WHAT YOU ARE ASKED TO DO: The required output consists solely of the lines from the top of the listing through the line containing "- **LEDs**: LEDs, or", transcribed exactly.
=== Section Start ===
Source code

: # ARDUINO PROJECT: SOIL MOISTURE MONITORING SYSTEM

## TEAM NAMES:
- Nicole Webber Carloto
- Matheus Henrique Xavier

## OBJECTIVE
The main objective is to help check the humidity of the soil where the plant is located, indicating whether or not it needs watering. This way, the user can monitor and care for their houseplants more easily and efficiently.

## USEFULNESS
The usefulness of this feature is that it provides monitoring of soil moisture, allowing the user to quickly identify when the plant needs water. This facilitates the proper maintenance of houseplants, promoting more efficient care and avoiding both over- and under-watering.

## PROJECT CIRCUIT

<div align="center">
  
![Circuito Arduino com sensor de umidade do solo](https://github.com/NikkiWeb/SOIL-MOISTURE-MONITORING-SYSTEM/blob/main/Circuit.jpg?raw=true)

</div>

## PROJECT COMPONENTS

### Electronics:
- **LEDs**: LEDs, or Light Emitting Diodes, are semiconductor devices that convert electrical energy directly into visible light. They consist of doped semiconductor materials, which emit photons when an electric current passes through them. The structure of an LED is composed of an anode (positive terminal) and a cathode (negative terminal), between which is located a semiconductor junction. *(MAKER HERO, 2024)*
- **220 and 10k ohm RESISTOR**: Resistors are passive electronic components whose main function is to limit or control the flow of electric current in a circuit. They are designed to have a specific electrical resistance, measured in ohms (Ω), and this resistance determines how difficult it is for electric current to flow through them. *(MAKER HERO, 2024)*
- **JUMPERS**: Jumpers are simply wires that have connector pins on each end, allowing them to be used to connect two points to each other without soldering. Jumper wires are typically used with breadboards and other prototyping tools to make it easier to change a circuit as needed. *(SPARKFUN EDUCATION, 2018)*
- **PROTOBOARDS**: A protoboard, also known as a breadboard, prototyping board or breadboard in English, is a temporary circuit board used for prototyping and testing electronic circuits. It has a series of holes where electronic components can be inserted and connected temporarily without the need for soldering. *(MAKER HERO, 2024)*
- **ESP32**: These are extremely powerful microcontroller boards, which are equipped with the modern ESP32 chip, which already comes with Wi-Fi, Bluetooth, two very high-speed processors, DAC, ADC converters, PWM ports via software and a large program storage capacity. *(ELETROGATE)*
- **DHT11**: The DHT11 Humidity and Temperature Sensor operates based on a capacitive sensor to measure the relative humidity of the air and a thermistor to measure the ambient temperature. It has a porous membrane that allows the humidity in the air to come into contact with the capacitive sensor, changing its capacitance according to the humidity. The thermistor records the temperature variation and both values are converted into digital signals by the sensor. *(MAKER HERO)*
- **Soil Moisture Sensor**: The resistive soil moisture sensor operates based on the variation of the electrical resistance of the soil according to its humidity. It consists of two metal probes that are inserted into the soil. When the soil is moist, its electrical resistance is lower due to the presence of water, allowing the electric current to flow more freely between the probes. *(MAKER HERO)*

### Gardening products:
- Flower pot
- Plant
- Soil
=== Section End ===
RESPONSE AREA:
Source code

: # ARDUINO PROJECT: SOIL MOISTURE MONITORING SYSTEM

## TEAM NAMES:
- Nicole Webber Carloto
- Matheus Henrique Xavier

## OBJECTIVE
The main objective is to help check the humidity of the soil where the plant is located, indicating whether or not it needs watering. This way, the user can monitor and care for their houseplants more easily and efficiently.

## USEFULNESS
The usefulness of this feature is that it provides monitoring of soil moisture, allowing the user to quickly identify when the plant needs water. This facilitates the proper maintenance of houseplants, promoting more efficient care and avoiding both over- and under-watering.

## PROJECT CIRCUIT

<div align="center">
  
![Circuito Arduino com sensor de umidade do solo](https://github.com/NikkiWeb/SOIL-MOISTURE-MONITORING-SYSTEM/blob/main/Circuit.jpg?raw=true)

</div>

## PROJECT COMPONENTS

### Electronics:
- **LEDs**: LEDs, or Light Emitting Diodes, are semiconductor devices that convert electrical energy directly into visible light. They consist of doped semiconductor materials, which emit photons when an electric current passes through them. The structure of an LED is composed of an anode (positive terminal) and a cathode (negative terminal), between which is located a semiconductor junction. *(MAKER HERO, 2024)*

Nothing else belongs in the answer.